BEGIN

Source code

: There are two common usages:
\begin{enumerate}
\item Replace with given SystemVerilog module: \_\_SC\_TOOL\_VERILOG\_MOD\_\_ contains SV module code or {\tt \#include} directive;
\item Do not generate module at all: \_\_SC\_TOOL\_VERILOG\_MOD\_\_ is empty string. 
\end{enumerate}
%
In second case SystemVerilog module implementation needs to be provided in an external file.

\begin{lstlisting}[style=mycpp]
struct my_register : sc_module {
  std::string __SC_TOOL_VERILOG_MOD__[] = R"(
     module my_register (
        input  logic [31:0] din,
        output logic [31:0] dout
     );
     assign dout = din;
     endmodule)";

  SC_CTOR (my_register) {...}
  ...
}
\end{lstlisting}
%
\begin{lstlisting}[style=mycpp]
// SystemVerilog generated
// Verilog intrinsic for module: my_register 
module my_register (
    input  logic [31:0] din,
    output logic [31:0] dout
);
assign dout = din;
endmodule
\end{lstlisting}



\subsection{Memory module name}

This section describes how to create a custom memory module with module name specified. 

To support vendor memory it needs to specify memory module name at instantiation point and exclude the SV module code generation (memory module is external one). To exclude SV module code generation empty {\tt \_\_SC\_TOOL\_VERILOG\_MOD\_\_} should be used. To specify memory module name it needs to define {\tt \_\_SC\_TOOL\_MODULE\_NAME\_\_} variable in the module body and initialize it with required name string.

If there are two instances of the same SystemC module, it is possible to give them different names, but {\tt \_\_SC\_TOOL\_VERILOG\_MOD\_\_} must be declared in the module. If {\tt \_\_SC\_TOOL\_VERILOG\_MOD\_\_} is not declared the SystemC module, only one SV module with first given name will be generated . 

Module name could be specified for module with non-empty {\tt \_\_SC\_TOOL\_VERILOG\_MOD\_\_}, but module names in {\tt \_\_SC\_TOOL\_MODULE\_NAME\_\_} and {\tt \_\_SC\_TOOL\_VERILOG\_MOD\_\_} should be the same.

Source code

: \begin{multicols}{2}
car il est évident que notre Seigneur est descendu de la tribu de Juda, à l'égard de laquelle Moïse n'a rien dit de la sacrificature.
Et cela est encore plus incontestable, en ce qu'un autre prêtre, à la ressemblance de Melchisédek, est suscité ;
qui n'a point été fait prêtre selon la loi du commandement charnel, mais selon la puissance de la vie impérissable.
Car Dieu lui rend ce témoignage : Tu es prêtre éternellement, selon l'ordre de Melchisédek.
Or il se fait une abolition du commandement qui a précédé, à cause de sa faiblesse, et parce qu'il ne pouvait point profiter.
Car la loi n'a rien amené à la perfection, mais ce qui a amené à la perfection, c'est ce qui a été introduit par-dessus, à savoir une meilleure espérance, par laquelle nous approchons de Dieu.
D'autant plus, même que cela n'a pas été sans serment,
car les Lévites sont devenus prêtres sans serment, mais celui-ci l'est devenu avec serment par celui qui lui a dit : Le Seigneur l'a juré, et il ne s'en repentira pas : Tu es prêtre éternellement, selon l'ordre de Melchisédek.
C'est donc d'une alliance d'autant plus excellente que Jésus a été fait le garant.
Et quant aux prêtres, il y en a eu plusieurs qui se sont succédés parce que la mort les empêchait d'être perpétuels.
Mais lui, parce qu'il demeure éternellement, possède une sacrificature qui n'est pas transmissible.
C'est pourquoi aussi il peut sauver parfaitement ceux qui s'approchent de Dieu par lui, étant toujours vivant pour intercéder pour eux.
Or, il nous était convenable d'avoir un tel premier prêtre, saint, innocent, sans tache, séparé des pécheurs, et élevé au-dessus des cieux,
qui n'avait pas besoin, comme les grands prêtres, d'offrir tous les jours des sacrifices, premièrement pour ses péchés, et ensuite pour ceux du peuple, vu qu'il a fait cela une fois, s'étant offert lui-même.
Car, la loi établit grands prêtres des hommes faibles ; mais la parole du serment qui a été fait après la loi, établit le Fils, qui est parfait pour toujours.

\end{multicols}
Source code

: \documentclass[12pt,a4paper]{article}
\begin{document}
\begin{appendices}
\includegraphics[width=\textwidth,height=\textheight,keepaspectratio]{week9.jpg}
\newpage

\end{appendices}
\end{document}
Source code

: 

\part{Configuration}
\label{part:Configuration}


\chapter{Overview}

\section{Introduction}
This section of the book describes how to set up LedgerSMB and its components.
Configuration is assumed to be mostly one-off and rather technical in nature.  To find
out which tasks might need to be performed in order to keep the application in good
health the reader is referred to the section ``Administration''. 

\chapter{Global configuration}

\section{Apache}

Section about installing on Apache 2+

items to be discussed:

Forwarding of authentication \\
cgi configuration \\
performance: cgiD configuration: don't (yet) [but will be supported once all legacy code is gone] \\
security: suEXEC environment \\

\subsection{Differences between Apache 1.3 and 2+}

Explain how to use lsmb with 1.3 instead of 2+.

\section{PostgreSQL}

END

[EXERCISE]:
Give back exactly the lines running from the line containing "Mais lui, parce" through the end of the material above, both included, and nothing beyond them.

[RESULT]:
Mais lui, parce qu'il demeure éternellement, possède une sacrificature qui n'est pas transmissible.
C'est pourquoi aussi il peut sauver parfaitement ceux qui s'approchent de Dieu par lui, étant toujours vivant pour intercéder pour eux.
Or, il nous était convenable d'avoir un tel premier prêtre, saint, innocent, sans tache, séparé des pécheurs, et élevé au-dessus des cieux,
qui n'avait pas besoin, comme les grands prêtres, d'offrir tous les jours des sacrifices, premièrement pour ses péchés, et ensuite pour ceux du peuple, vu qu'il a fait cela une fois, s'étant offert lui-même.
Car, la loi établit grands prêtres des hommes faibles ; mais la parole du serment qui a été fait après la loi, établit le Fils, qui est parfait pour toujours.

\end{multicols}
Source code

: \documentclass[12pt,a4paper]{article}
\begin{document}
\begin{appendices}
\includegraphics[width=\textwidth,height=\textheight,keepaspectratio]{week9.jpg}
\newpage

\end{appendices}
\end{document}
Source code

: 

\part{Configuration}
\label{part:Configuration}


\chapter{Overview}

\section{Introduction}
This section of the book describes how to set up LedgerSMB and its components.
Configuration is assumed to be mostly one-off and rather technical in nature.  To find
out which tasks might need to be performed in order to keep the application in good
health the reader is referred to the section ``Administration''. 

\chapter{Global configuration}

\section{Apache}

Section about installing on Apache 2+

items to be discussed:

Forwarding of authentication \\
cgi configuration \\
performance: cgiD configuration: don't (yet) [but will be supported once all legacy code is gone] \\
security: suEXEC environment \\

\subsection{Differences between Apache 1.3 and 2+}

Explain how to use lsmb with 1.3 instead of 2+.

\section{PostgreSQL}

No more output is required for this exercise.